Behind the sheer genius of the master of ceremony, his overall oeuvre is marked by a general goofy humoured attitude, a vast but not-always properly-used musical knowledge and a will to propose inventive and original music - at least within the typical Zappa realm and especially in his early oeuvre. Among the wide array of influences you'll find in Zappa's early works are 50 & 60's pop music (doo-wop and surf music amongst other) and all kinds of jazz, from the big band era until the more modern and freer forms, and his most important modern/contemporary classical music influences. Needless to say that such a wide-spectrummed array of influences can only clash at times, but also produce some magic moments. Behind the general awe one has hearing such a quagmire of music, there are some "flaws" (IMHO) that will always set aside Frank from the rest of the progressive rock field, although his influences on many "prog" acts is all too obvious, despite Frank's refusal to belong in a caste or clique. It is this very (too?) wide spectrum of music produced by Frank that will provoke a certain uneasiness from the European public (at least in a first time) and will be regarded as an anarchist and clown (a freak) attacking the more serious counter-culture, more than a genius; this so until Frank's first "solo" (Motherless) album called Hot Rats, a much more focused effort.

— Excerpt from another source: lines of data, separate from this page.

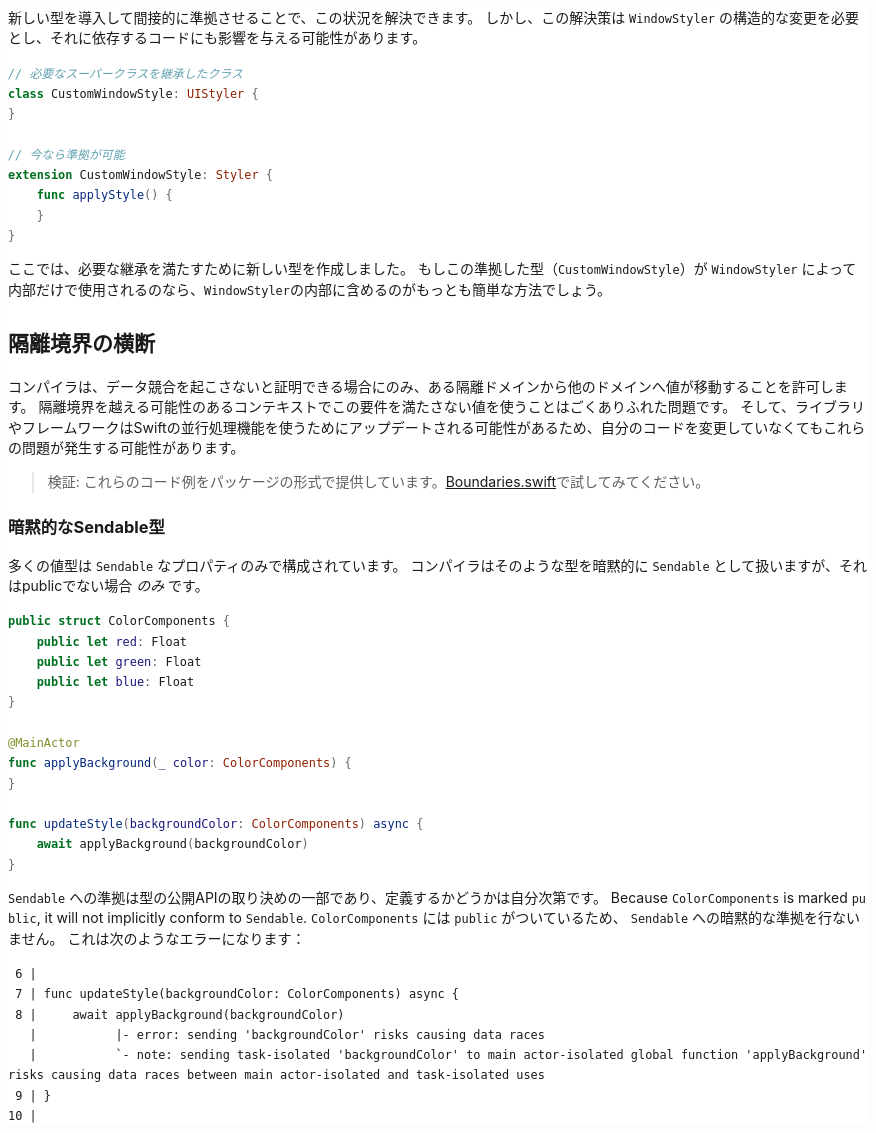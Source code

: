 新しい型を導入して間接的に準拠させることで、この状況を解決できます。
しかし、この解決策は `WindowStyler` の構造的な変更を必要とし、それに依存するコードにも影響を与える可能性があります。

```swift
// 必要なスーパークラスを継承したクラス
class CustomWindowStyle: UIStyler {
}

// 今なら準拠が可能
extension CustomWindowStyle: Styler {
    func applyStyle() {
    }
}
```

ここでは、必要な継承を満たすために新しい型を作成しました。
もしこの準拠した型（`CustomWindowStyle`）が `WindowStyler` によって内部だけで使用されるのなら、`WindowStyler`の内部に含めるのがもっとも簡単な方法でしょう。

## 隔離境界の横断

コンパイラは、データ競合を起こさないと証明できる場合にのみ、ある隔離ドメインから他のドメインへ値が移動することを許可します。
隔離境界を越える可能性のあるコンテキストでこの要件を満たさない値を使うことはごくありふれた問題です。
そして、ライブラリやフレームワークはSwiftの並行処理機能を使うためにアップデートされる可能性があるため、自分のコードを変更していなくてもこれらの問題が発生する可能性があります。

> 検証: これらのコード例をパッケージの形式で提供しています。[Boundaries.swift][Boundaries]で試してみてください。

[Boundaries]: https://github.com/apple/swift-migration-guide/blob/main/Sources/Examples/Boundaries.swift

### 暗黙的なSendable型

多くの値型は `Sendable` なプロパティのみで構成されています。
コンパイラはそのような型を暗黙的に `Sendable` として扱いますが、それはpublicでない場合 _のみ_ です。

```swift
public struct ColorComponents {
    public let red: Float
    public let green: Float
    public let blue: Float
}

@MainActor
func applyBackground(_ color: ColorComponents) {
}

func updateStyle(backgroundColor: ColorComponents) async {
    await applyBackground(backgroundColor)
}
```

`Sendable` への準拠は型の公開APIの取り決めの一部であり、定義するかどうかは自分次第です。
Because `ColorComponents` is marked `public`, it will not implicitly conform to `Sendable`.
`ColorComponents` には `public` がついているため、 `Sendable` への暗黙的な準拠を行ないません。
これは次のようなエラーになります：

```
 6 | 
 7 | func updateStyle(backgroundColor: ColorComponents) async {
 8 |     await applyBackground(backgroundColor)
   |           |- error: sending 'backgroundColor' risks causing data races
   |           `- note: sending task-isolated 'backgroundColor' to main actor-isolated global function 'applyBackground' risks causing data races between main actor-isolated and task-isolated uses
 9 | }
10 | 
```


[Globals]: https://github.com/apple/swift-migration-guide/blob/main/Sources/Examples/Globals.swift
[ConformanceMismatches]: https://github.com/apple/swift-migration-guide/blob/main/Sources/Examples/ConformanceMismatches.swift
[動的隔離]: incrementaladoption#Dynamic-Isolation
[SE-0364]: https://github.com/swiftlang/swift-evolution/blob/main/proposals/0364-retroactive-conformance-warning.md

Let's get back to Freak Out, where the general Zappa realm is already well-established, filled with parody songs, "dumb" sketches/dialogues (at least not bearing repeated listens), semi-debilistic doo-wop mixed with more serious jazz and classical music (the latter being still rare in this debut), sound collages experiments and normal (everything relative of course) rock music with the psych overtone of the era. The whole thing thrown in a big pot where short songs alternate with rarer longer instrumental tracks, often linked (most of the time abruptly and sometimes downright clumsily >> this IS a first album) and assembled together. The first eleven short (max3:30) tracks are made of the afore-mentioned happy quagmire of parodic music, but the much longer (between 6 & 12 minutes) last three tracks are the ones that most progheads will probably remember best, including Trouble Everyday and the extended Help I'm A Rock (where you can feel Beefheart's influence). The album finishes on the extremely strange Monster Magnet, where the famous Suzy Creamcheese myth is born among the weird electronic noises born from knob twisting and other experimental techniques of the times.It is this album that coined the famous Wowie Zowie term as well.

The album was a slow seller at first but soon developed pockets of cult-status regions throughout North America and Continental Europe. It took a tour of the UK to convince the Brits to search the import version of the album, since it was only released as a single disc there. Definitely not an easy album or first oeuvre, and not exactly recommended as an intro to Francesco's world of music, Freak Out must be heard, even if only because it is Zappa's first oeuvre, just to realize how ahead of the field he already was.